__INFORMATION SHOWN__:
== Segment start ==

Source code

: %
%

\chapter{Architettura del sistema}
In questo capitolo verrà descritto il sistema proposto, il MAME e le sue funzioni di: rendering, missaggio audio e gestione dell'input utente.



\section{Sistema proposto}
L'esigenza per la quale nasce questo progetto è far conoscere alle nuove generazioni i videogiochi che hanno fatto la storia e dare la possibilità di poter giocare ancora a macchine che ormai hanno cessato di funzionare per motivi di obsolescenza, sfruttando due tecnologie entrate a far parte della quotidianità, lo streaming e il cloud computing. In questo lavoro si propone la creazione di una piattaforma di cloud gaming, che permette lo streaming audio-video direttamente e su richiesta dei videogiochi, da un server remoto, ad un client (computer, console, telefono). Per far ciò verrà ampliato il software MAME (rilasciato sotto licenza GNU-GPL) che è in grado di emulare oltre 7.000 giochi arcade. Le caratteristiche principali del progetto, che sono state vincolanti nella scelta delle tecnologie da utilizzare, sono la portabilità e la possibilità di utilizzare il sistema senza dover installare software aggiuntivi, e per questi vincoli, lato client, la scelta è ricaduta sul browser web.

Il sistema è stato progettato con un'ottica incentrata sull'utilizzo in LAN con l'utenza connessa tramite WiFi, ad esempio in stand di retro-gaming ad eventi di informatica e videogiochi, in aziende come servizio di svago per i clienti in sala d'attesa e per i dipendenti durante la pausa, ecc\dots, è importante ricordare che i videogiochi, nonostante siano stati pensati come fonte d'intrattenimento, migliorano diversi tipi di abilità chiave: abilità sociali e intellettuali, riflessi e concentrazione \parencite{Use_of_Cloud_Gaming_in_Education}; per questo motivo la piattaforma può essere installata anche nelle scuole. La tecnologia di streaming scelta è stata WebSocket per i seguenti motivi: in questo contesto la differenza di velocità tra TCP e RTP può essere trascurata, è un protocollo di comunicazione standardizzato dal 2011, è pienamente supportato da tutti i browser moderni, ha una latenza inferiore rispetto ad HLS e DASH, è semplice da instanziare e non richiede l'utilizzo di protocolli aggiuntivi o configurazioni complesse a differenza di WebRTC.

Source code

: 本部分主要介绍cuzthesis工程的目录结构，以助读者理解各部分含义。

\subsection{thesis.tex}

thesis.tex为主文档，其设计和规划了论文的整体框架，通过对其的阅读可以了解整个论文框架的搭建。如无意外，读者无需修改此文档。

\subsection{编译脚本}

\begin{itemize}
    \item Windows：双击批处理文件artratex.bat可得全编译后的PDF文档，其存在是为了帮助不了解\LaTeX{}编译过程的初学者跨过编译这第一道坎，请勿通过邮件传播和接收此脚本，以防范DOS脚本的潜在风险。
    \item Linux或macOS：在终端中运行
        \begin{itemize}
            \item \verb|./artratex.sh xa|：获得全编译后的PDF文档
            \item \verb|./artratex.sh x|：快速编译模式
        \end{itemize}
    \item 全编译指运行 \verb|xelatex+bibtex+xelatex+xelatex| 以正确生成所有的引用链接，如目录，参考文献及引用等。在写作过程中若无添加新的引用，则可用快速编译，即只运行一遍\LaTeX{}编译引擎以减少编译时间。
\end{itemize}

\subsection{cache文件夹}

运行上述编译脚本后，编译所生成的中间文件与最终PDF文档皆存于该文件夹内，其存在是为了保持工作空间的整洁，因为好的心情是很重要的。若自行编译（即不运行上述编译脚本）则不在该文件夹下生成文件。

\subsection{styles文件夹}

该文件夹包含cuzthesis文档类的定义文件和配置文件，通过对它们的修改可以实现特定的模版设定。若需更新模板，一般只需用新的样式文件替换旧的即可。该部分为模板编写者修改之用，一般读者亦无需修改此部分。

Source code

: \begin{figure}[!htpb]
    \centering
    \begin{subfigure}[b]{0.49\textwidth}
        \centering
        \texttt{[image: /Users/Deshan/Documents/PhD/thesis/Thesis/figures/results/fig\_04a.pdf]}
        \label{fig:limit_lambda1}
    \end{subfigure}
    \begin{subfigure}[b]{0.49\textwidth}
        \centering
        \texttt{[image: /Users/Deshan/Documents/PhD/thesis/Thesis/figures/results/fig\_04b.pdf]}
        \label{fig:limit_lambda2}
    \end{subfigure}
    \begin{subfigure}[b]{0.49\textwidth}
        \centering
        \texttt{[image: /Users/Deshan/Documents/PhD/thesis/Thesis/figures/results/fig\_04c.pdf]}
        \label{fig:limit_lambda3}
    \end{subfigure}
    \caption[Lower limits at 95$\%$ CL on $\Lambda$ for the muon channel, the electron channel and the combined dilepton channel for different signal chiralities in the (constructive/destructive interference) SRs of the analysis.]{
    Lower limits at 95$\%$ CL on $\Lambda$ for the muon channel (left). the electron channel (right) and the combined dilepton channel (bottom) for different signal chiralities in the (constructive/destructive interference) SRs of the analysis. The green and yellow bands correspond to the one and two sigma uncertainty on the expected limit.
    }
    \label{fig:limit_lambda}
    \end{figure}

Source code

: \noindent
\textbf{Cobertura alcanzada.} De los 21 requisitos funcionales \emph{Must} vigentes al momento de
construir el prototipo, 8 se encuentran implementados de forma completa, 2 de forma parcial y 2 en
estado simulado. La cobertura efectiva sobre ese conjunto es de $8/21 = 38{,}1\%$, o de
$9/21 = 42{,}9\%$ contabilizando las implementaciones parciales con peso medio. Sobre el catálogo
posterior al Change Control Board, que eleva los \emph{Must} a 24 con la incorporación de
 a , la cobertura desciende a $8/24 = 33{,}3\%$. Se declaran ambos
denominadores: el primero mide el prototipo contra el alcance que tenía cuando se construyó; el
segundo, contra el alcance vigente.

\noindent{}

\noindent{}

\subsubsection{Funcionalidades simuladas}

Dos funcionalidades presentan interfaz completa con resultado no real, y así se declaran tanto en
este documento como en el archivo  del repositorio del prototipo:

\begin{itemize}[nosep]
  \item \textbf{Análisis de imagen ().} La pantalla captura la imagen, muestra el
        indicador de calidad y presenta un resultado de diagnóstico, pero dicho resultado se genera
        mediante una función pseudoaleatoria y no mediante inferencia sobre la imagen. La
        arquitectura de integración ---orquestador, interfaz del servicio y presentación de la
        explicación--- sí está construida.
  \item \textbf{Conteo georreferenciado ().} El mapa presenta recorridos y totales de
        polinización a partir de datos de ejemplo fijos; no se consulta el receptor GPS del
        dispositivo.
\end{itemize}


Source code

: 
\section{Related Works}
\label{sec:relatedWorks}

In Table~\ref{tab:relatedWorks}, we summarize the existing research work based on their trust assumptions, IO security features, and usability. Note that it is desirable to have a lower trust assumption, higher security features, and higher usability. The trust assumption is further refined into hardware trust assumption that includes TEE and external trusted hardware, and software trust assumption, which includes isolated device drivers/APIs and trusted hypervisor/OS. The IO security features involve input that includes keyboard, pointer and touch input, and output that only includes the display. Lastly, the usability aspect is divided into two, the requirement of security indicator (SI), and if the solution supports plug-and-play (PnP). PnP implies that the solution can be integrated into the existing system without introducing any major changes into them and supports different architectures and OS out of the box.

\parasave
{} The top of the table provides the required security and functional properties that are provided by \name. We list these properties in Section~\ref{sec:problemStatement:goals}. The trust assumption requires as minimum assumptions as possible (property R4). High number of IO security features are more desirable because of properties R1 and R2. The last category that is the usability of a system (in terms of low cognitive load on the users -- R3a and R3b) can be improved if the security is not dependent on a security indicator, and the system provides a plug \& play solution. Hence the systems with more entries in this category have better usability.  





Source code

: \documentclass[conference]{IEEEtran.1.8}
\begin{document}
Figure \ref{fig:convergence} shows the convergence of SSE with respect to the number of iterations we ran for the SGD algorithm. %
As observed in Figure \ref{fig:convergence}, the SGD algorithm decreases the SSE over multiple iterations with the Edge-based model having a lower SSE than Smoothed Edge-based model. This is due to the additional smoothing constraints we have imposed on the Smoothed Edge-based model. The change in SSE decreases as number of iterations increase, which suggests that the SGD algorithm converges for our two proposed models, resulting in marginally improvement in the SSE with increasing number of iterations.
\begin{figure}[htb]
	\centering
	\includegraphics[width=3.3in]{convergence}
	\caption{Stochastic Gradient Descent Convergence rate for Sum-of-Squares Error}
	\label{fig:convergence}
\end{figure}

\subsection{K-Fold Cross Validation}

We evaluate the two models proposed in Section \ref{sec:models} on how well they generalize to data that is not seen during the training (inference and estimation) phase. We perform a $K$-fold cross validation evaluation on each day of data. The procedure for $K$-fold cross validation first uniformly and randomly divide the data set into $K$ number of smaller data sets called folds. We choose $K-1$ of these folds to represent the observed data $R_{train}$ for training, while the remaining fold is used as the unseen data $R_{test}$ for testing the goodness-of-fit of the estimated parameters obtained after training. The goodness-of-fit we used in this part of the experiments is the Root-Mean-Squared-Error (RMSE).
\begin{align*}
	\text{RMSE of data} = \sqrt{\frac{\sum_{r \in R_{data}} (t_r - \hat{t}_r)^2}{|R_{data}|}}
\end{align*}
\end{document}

== Segment end ==

__TASK STATEMENT__: Take the lines above from the one containing "estado simulado. La" down to the one containing "imagen, muestra el", and transcribe them exactly, both ends included.

__SOLUTION FOR THIS TASK__:
estado simulado. La cobertura efectiva sobre ese conjunto es de $8/21 = 38{,}1\%$, o de
$9/21 = 42{,}9\%$ contabilizando las implementaciones parciales con peso medio. Sobre el catálogo
posterior al Change Control Board, que eleva los \emph{Must} a 24 con la incorporación de
 a , la cobertura desciende a $8/24 = 33{,}3\%$. Se declaran ambos
denominadores: el primero mide el prototipo contra el alcance que tenía cuando se construyó; el
segundo, contra el alcance vigente.

\noindent{}

\noindent{}

\subsubsection{Funcionalidades simuladas}

Dos funcionalidades presentan interfaz completa con resultado no real, y así se declaran tanto en
este documento como en el archivo  del repositorio del prototipo:

\begin{itemize}[nosep]
  \item \textbf{Análisis de imagen ().} La pantalla captura la imagen, muestra el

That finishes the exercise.